Data collection and analysis
At least two review authors independently screened and selected studies, extracted data, and assessed the risk of bias in the included trials. We compared the effects of interventions using risk ratios (RR), and presented RRs with 95% confidence intervals (CI). The quality of the evidence was assessed using GRADE.
Main results
We identified 12 eligible trials. Ten were conducted in the USA: in adolescents (one trial), in injection drug or cocaine users (four trials), in homeless adults (three trials), and in prisoners (two trials).

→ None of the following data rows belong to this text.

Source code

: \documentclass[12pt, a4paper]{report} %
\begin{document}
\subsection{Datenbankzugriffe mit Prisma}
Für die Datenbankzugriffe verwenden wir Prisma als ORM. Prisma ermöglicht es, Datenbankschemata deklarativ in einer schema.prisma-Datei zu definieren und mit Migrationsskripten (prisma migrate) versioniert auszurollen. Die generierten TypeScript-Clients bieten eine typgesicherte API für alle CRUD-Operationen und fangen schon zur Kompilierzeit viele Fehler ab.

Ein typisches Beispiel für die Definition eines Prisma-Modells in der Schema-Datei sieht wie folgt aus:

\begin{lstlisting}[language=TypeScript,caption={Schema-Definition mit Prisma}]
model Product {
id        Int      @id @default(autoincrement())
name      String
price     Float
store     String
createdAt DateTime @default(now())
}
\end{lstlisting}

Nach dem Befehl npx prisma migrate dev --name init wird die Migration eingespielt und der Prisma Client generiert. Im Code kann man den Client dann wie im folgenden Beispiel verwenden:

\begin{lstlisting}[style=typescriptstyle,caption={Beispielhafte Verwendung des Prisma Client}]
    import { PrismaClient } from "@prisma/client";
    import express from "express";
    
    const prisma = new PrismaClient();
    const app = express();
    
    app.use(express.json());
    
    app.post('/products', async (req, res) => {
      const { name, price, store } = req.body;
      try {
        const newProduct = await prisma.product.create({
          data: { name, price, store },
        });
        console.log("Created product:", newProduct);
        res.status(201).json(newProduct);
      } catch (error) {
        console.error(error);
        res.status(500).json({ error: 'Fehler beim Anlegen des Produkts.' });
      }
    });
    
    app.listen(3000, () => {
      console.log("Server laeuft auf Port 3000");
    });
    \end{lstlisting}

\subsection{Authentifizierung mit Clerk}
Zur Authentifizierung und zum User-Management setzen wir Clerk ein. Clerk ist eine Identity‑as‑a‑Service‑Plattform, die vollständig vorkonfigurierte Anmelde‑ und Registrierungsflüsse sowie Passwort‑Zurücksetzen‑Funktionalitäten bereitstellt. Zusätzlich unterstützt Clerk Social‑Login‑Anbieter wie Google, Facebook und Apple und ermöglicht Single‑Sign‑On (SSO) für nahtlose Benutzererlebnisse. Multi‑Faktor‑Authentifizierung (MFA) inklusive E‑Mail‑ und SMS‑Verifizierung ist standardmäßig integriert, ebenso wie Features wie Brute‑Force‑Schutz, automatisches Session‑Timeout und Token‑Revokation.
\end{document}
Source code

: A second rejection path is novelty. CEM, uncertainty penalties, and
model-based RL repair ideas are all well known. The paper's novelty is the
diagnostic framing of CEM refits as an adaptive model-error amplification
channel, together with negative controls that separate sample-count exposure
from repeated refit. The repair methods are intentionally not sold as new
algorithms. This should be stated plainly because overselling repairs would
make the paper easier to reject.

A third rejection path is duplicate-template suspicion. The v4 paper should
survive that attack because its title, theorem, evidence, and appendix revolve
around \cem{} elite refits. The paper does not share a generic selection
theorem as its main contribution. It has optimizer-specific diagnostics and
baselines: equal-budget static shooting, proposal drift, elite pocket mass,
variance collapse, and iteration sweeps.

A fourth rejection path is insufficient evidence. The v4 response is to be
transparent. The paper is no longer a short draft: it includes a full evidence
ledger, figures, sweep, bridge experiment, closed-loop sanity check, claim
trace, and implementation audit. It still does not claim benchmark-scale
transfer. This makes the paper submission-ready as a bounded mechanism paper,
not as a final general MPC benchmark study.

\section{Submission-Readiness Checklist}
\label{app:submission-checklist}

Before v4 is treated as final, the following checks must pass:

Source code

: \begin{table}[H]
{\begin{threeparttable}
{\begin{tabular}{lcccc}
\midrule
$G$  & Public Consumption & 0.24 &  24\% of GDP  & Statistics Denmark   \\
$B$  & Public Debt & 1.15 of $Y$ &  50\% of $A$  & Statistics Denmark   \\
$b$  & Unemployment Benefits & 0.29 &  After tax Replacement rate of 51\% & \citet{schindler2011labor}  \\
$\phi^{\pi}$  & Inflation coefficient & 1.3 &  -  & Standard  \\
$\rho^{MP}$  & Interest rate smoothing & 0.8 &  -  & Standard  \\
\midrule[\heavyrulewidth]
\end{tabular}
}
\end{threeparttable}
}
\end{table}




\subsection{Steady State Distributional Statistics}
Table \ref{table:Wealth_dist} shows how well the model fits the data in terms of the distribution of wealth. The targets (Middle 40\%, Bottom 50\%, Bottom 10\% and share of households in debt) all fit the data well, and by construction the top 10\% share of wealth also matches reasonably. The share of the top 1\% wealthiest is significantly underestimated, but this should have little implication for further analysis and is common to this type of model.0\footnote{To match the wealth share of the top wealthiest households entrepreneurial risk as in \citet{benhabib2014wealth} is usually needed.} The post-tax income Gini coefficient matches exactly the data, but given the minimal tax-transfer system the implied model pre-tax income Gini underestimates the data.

The remaining two trials, in general adult populations, were conducted in Timor-Leste and South Africa.
Sustained incentive programmes
Only two trials have assessed whether material incentives and enablers can improve long-term adherence and completion of treatment for active TB, and neither demonstrated a clear benefit (RR 1.04, 95% CI 0.97 to 1.14; two trials, 4356 participants; low quality evidence). In one trial, the incentive, given as a daily hot meal, was not well received by the population due to the inconvenience of attending the clinic at midday, whilst in the other trial, nurses distributing the vouchers chose to "ration" their distribution among eligible patients, giving only to those whom they felt were most deprived.
Three trials assessed the effects of material incentives and enablers on completion of TB prophylaxis with mixed results (low quality evidence). A large effect was seen with regular cash incentives given to drug users at each clinic visit in a setting with extremely low treatment completion in the control group (treatment completion 52.8% intervention versus 3.6% control; RR 14.53, 95% CI 3.64 to 57.98; one trial, 108 participants), but no effects were seen in one trial assessing a cash incentive for recently released prisoners (373 participants), or another trial assessing material incentives offered by parents to teenagers (388 participants).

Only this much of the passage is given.